Stored dataset items
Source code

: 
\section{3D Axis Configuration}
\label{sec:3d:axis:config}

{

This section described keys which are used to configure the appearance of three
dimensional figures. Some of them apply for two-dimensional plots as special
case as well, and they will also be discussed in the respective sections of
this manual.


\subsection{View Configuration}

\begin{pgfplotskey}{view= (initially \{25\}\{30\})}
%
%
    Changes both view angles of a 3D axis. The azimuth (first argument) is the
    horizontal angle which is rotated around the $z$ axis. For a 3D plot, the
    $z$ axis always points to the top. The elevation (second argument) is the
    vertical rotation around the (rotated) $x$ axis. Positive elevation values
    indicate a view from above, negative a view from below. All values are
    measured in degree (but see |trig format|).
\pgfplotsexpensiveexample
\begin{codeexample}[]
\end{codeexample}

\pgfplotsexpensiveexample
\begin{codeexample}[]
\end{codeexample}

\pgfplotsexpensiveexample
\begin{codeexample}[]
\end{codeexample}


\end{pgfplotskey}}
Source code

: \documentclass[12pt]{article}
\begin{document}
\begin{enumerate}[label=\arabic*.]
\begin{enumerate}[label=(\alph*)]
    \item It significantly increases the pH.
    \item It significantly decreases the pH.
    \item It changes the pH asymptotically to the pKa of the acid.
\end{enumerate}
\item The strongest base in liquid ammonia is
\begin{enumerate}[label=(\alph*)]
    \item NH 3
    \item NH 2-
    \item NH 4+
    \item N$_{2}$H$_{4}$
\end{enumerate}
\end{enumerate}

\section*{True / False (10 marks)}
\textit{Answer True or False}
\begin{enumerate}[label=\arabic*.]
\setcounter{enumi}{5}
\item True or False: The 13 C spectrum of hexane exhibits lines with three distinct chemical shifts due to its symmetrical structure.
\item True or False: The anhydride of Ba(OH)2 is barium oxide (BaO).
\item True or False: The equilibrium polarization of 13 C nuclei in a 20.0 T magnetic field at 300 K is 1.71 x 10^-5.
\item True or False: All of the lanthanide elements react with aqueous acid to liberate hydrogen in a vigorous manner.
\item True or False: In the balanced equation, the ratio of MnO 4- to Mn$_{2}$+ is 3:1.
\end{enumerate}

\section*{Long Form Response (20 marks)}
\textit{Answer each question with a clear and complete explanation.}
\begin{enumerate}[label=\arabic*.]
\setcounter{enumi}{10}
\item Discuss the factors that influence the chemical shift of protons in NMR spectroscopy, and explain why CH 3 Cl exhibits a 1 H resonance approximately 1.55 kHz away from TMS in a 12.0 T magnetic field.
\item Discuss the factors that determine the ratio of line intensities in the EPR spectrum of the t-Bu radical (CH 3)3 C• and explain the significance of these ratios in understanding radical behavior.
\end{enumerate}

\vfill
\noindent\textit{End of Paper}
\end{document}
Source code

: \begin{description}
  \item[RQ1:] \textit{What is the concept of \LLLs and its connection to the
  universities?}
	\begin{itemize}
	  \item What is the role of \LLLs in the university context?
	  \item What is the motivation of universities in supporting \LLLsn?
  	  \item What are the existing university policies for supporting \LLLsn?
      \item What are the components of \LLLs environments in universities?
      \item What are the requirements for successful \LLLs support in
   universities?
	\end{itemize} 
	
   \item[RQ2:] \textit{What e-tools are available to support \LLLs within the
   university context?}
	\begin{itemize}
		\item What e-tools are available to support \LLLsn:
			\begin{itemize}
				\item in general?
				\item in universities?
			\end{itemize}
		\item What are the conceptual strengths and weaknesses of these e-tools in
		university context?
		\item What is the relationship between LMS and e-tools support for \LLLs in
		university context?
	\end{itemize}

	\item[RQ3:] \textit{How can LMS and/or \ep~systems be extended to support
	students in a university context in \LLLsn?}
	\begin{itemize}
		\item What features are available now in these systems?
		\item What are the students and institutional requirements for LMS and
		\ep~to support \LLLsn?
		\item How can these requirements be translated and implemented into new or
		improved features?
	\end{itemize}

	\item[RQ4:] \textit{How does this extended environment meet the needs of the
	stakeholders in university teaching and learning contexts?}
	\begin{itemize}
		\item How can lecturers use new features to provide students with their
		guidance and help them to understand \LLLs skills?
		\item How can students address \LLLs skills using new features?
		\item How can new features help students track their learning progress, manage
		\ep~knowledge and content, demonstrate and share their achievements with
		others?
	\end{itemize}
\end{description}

* Try it:
Count the lines in the entries above where the string "university" shows up, and give that number only.

* Expected answer:
7